United States sales at all three automakers accelerated in July, with Honda posting an increase of 45 per cent from a year earlier. Sales rose 26 per cent at Toyota, and 16 per cent at Nissan.

Japanese automakers face an especially welcome opening in the United States market at a time when their rivals in South Korea, led by Hyundai, have no imminent new models. Hyundai made the largest gains in the United States as Japanese automakers retrenched last year.

"The Koreans have really narrowed the gap with Japanese automakers in the US market, but this year, there's a big chance for the Japanese," said Hiroshi Kuriu, a senior investment analyst at Manulife Asset Management. "There was nothing but bad luck for Japanese automakers over the past few years, but they're finally on an upswing."

The Japanese are also fighting to reassert their dominance in fuel-efficient cars, after a flurry of gas-electric hybrid and fully electric challengers from rivals like Ford and General Motors were introduced.

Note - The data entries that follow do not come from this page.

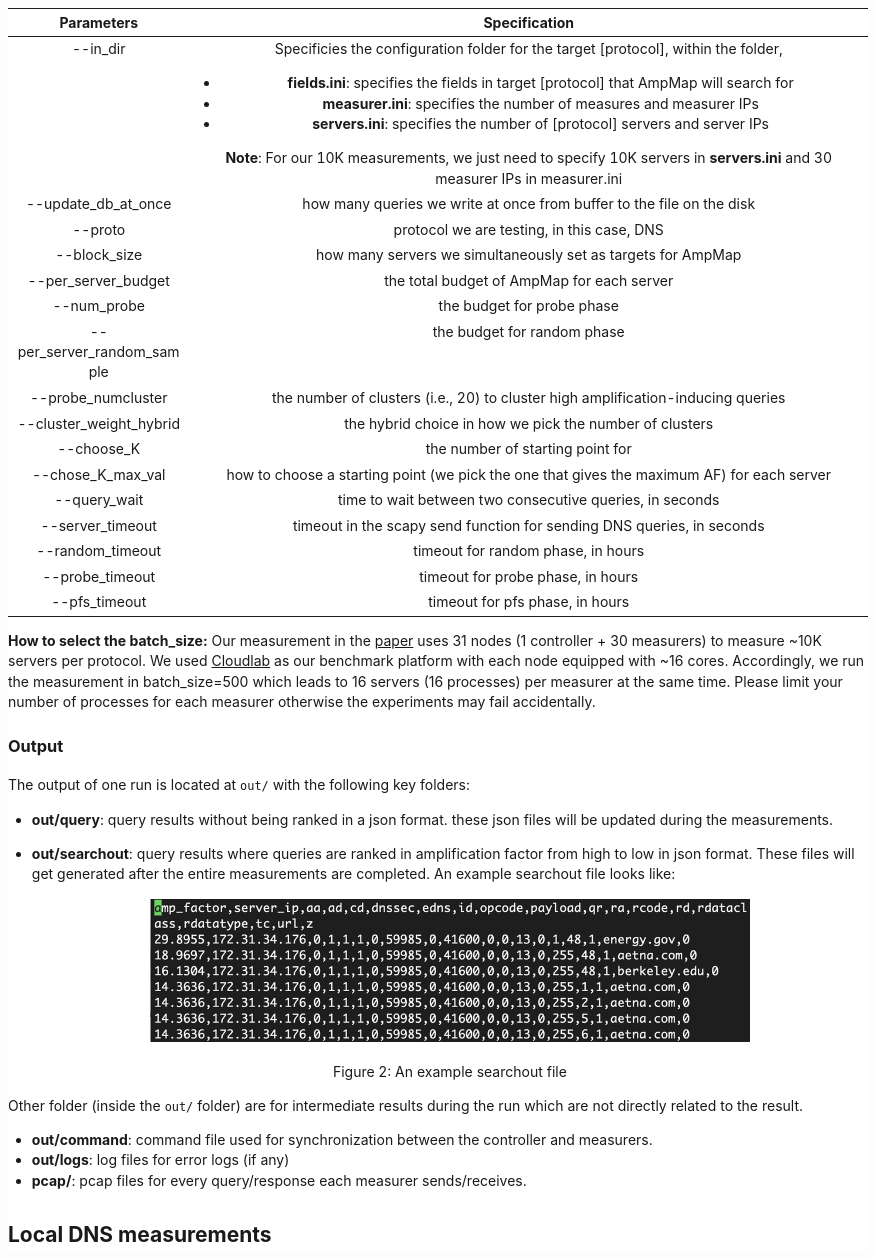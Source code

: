 |         Parameters         |  Specification      |
|:----:|:----:|
|          --in\_dir          |  Specificies the configuration folder for the target [protocol], within the folder, <br> <ul><li>**fields.ini**: specifies the fields in target [protocol] that AmpMap will search for</li><li>**measurer.ini**: specifies the number of measures and measurer IPs</li><li>**servers.ini**: specifies the number of [protocol] servers and server IPs</li></ul> **Note**:  For our 10K measurements, we just need to specify 10K servers in **servers.ini** and 30 measurer IPs in measurer.ini  |
|     --update\_db\_at\_once    | how many queries we write at once from buffer to the file on the disk |                     
|           --proto          | protocol we are testing, in this case, DNS |
|        --block\_size        | how many servers we simultaneously set as targets for AmpMap |
|     --per\_server\_budget    | the total budget of AmpMap for each server |
|         --num\_probe        | the budget for probe phase |
| --per\_server\_random\_sample | the budget for random phase |
|     --probe\_numcluster     | the number of clusters (i.e., 20) to cluster high amplification-inducing queries |
|   --cluster\_weight\_hybrid  | the hybrid choice in how we pick the number of clusters |
|         --choose\_K         | the number of starting point for |
|      --chose\_K\_max\_val     | how to choose a starting point (we pick the one that gives the maximum AF) for each server  |
|        --query\_wait        | time to wait between two consecutive queries, in seconds |
|      --server\_timeout      | timeout in the scapy send function for sending DNS queries, in seconds |
|      --random\_timeout      | timeout for random phase, in hours |
|       --probe\_timeout      | timeout for probe phase, in hours |        
|      --pfs\_timeout       | timeout for pfs phase, in hours |


**How to select the batch\_size:** Our measurement in the [paper](https://soojinmoon.com/assets/papers/ampmap_sec21.pdf) uses 31 nodes (1 controller + 30 measurers) to measure ~10K servers per protocol. We used [Cloudlab](https://www.cloudlab.us/) as our benchmark platform with each node equipped with ~16 cores.   Accordingly, we run the measurement in batch_size=500 which leads to 16 servers (16 processes) per measurer at the same time. Please limit your number of processes for each measurer otherwise the experiments may fail accidentally. 



### Output <a name="output-large"></a>

The output of one run is located at `out/`  with the following key folders:

* **out/query**: query results without being ranked in a json format. these json files will be updated during the measurements.  
* **out/searchout**: query results where queries are ranked in amplification factor from high to low in json format. These files will get generated after the entire measurements are completed. An example searchout file looks like:

	<p align="center">
	  <img width="600" src="figs/measurement-sample-searchout.png">
	</p>
	<p align="center">
	  Figure 2: An example searchout file
	</p>
	
Other folder (inside the `out/` folder) are for intermediate results during the run which are not directly related to the result.

* **out/command**: command file used for synchronization between the controller and measurers.
* **out/logs**: log files for error logs (if any)
* **pcap/**: pcap files for every query/response each measurer sends/receives.
	
	


## Local DNS measurements <a name="measurement-local"></a>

Moreover, two factors have taken the momentum away from models like the Prius, Toyota's flagship hybrid car, experts say. Advances in the fuel efficiency of conventional gasoline engine cars, and relatively stable fuel prices make Prius's price premium harder to justify.

Ijichi of Toyota said the company had few options but to shore up profit by cutting costs further, selling a better mix of more expensive cars and in some cases, moving more production overseas.